Con calma dijo que se prepararía para el día siguiente una cerveza de Navidad en la sala con todo lo que era costumbre y que podrían tomar parte de ella todos los libres de Forsvik.
Parecía como si primero no hubiese logrado hacerse entender por completo. Repitió entonces sus palabras, aunque con mayor claridad, de modo que eso de «todos los libres de Forsvik» no pudiese referirse a nadie más que a todos aquellos que se hallaban presentes en la sala. Pero seguía pareciendo como si no la hubiesen entendido.
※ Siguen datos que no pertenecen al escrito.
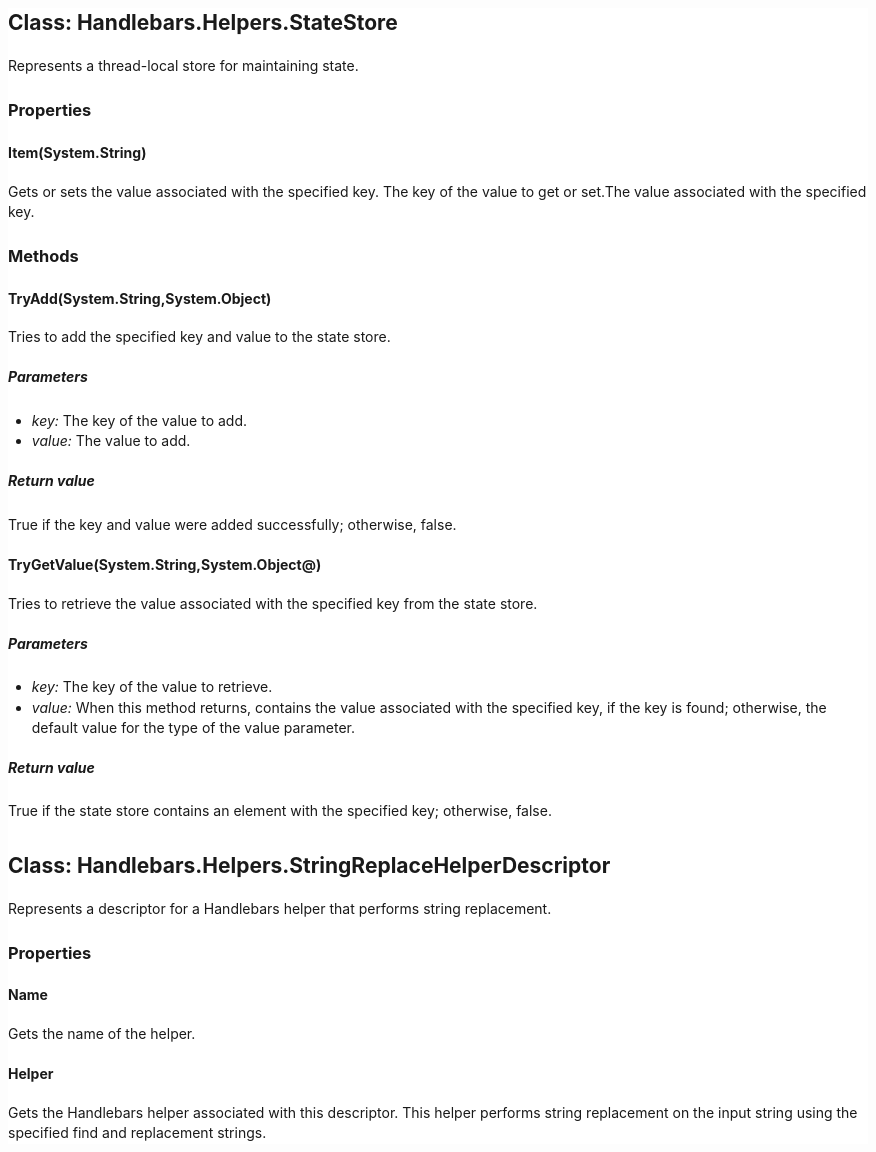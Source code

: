 ## Class: Handlebars.Helpers.StateStore
Represents a thread-local store for maintaining state. 

### Properties

#### Item(System.String)
Gets or sets the value associated with the specified key. The key of the value to get or set.The value associated with the specified key.
### Methods


#### TryAdd(System.String,System.Object)
Tries to add the specified key and value to the state store. 


##### Parameters
* *key:* The key of the value to add.
* *value:* The value to add.




##### Return value
True if the key and value were added successfully; otherwise, false.



#### TryGetValue(System.String,System.Object@)
Tries to retrieve the value associated with the specified key from the state store. 


##### Parameters
* *key:* The key of the value to retrieve.
* *value:* When this method returns, contains the value associated with the specified key, if the key is found; otherwise, the default value for the type of the value parameter.




##### Return value
True if the state store contains an element with the specified key; otherwise, false.



## Class: Handlebars.Helpers.StringReplaceHelperDescriptor
Represents a descriptor for a Handlebars helper that performs string replacement. 

### Properties

#### Name
Gets the name of the helper.
#### Helper
Gets the Handlebars helper associated with this descriptor. This helper performs string replacement on the input string using the specified find and replacement strings.

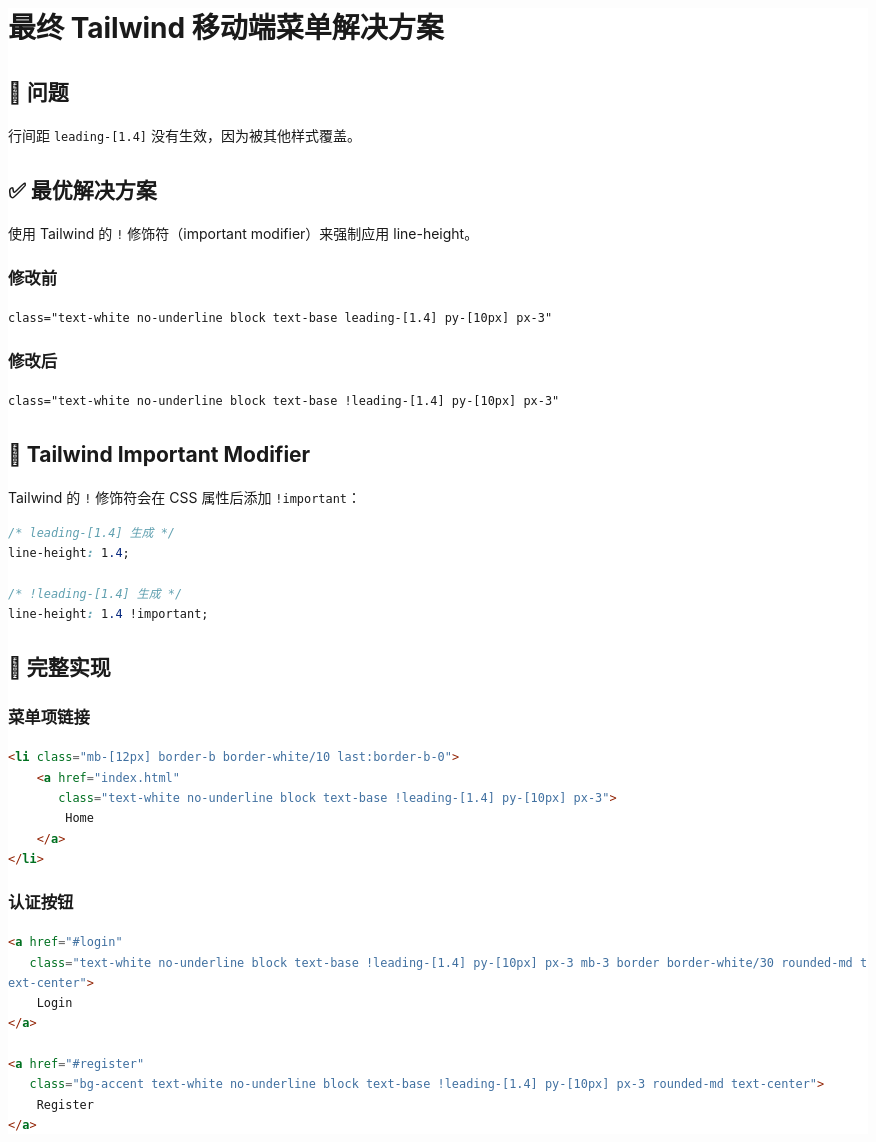 # 最终 Tailwind 移动端菜单解决方案

## 🎯 问题

行间距 `leading-[1.4]` 没有生效，因为被其他样式覆盖。

## ✅ 最优解决方案

使用 Tailwind 的 `!` 修饰符（important modifier）来强制应用 line-height。

### 修改前
```html
class="text-white no-underline block text-base leading-[1.4] py-[10px] px-3"
```

### 修改后
```html
class="text-white no-underline block text-base !leading-[1.4] py-[10px] px-3"
```

## 📝 Tailwind Important Modifier

Tailwind 的 `!` 修饰符会在 CSS 属性后添加 `!important`：

```css
/* leading-[1.4] 生成 */
line-height: 1.4;

/* !leading-[1.4] 生成 */
line-height: 1.4 !important;
```

## 🔧 完整实现

### 菜单项链接
```html
<li class="mb-[12px] border-b border-white/10 last:border-b-0">
    <a href="index.html" 
       class="text-white no-underline block text-base !leading-[1.4] py-[10px] px-3">
        Home
    </a>
</li>
```

### 认证按钮
```html
<a href="#login"
   class="text-white no-underline block text-base !leading-[1.4] py-[10px] px-3 mb-3 border border-white/30 rounded-md text-center">
    Login
</a>

<a href="#register"
   class="bg-accent text-white no-underline block text-base !leading-[1.4] py-[10px] px-3 rounded-md text-center">
    Register
</a>
```
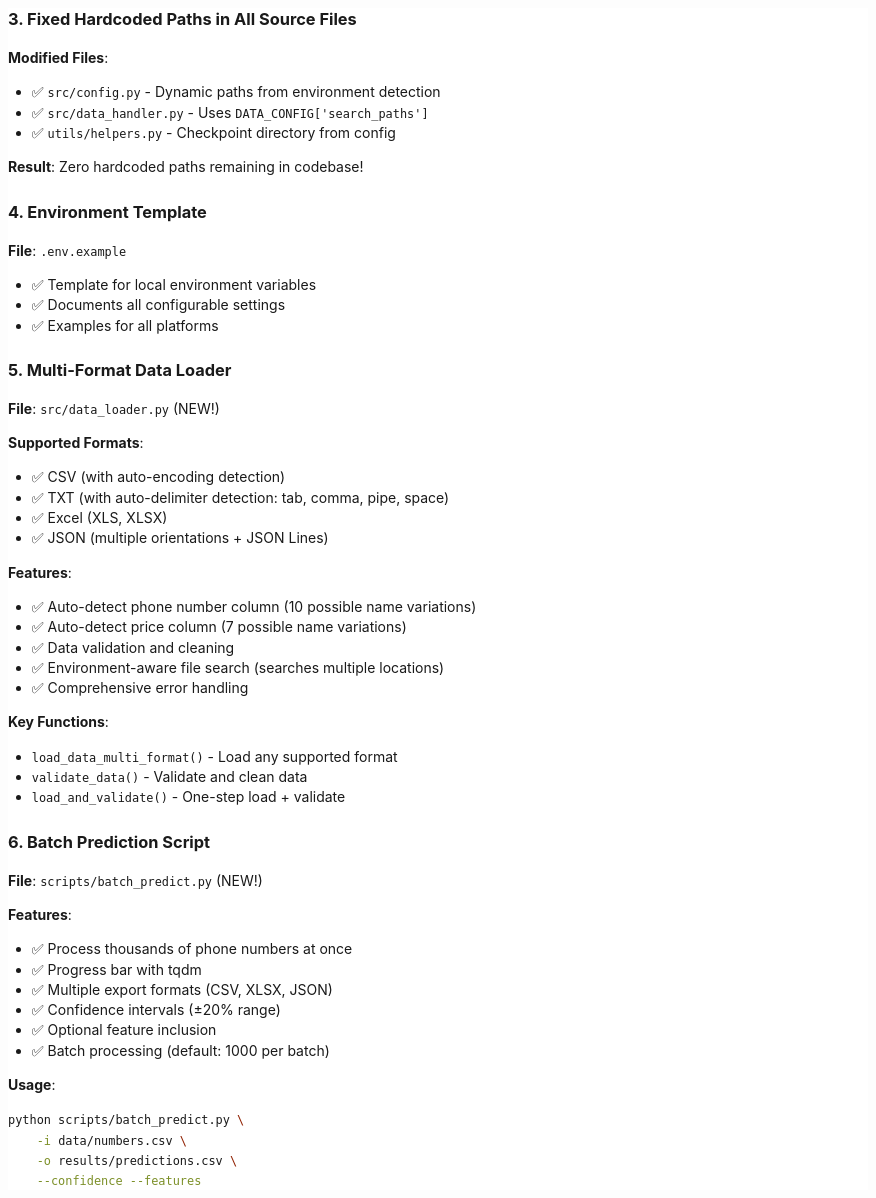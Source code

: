 ### 3. Fixed Hardcoded Paths in All Source Files
**Modified Files**:
- ✅ `src/config.py` - Dynamic paths from environment detection
- ✅ `src/data_handler.py` - Uses `DATA_CONFIG['search_paths']`
- ✅ `utils/helpers.py` - Checkpoint directory from config

**Result**: Zero hardcoded paths remaining in codebase!

### 4. Environment Template
**File**: `.env.example`
- ✅ Template for local environment variables
- ✅ Documents all configurable settings
- ✅ Examples for all platforms

### 5. Multi-Format Data Loader
**File**: `src/data_loader.py` (NEW!)

**Supported Formats**:
- ✅ CSV (with auto-encoding detection)
- ✅ TXT (with auto-delimiter detection: tab, comma, pipe, space)
- ✅ Excel (XLS, XLSX)
- ✅ JSON (multiple orientations + JSON Lines)

**Features**:
- ✅ Auto-detect phone number column (10 possible name variations)
- ✅ Auto-detect price column (7 possible name variations)
- ✅ Data validation and cleaning
- ✅ Environment-aware file search (searches multiple locations)
- ✅ Comprehensive error handling

**Key Functions**:
- `load_data_multi_format()` - Load any supported format
- `validate_data()` - Validate and clean data
- `load_and_validate()` - One-step load + validate

### 6. Batch Prediction Script
**File**: `scripts/batch_predict.py` (NEW!)

**Features**:
- ✅ Process thousands of phone numbers at once
- ✅ Progress bar with tqdm
- ✅ Multiple export formats (CSV, XLSX, JSON)
- ✅ Confidence intervals (±20% range)
- ✅ Optional feature inclusion
- ✅ Batch processing (default: 1000 per batch)

**Usage**:
```bash
python scripts/batch_predict.py \
    -i data/numbers.csv \
    -o results/predictions.csv \
    --confidence --features
```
Entonces dijo que había mucha cerveza en Forsvik porque ese otoño se había producido como en los viejos tiempos, cuando los señores consumían más cantidad que ahora que las llaves de la finca estaban en su poder, y que sería una lástima no aprovecharla y que se echase a perder en sus toneles. Al fin la comprendieron y recibió las grandes ovaciones que ella y Arn habían esperado y creído que ocasionaría la noticia de la liberación en sí.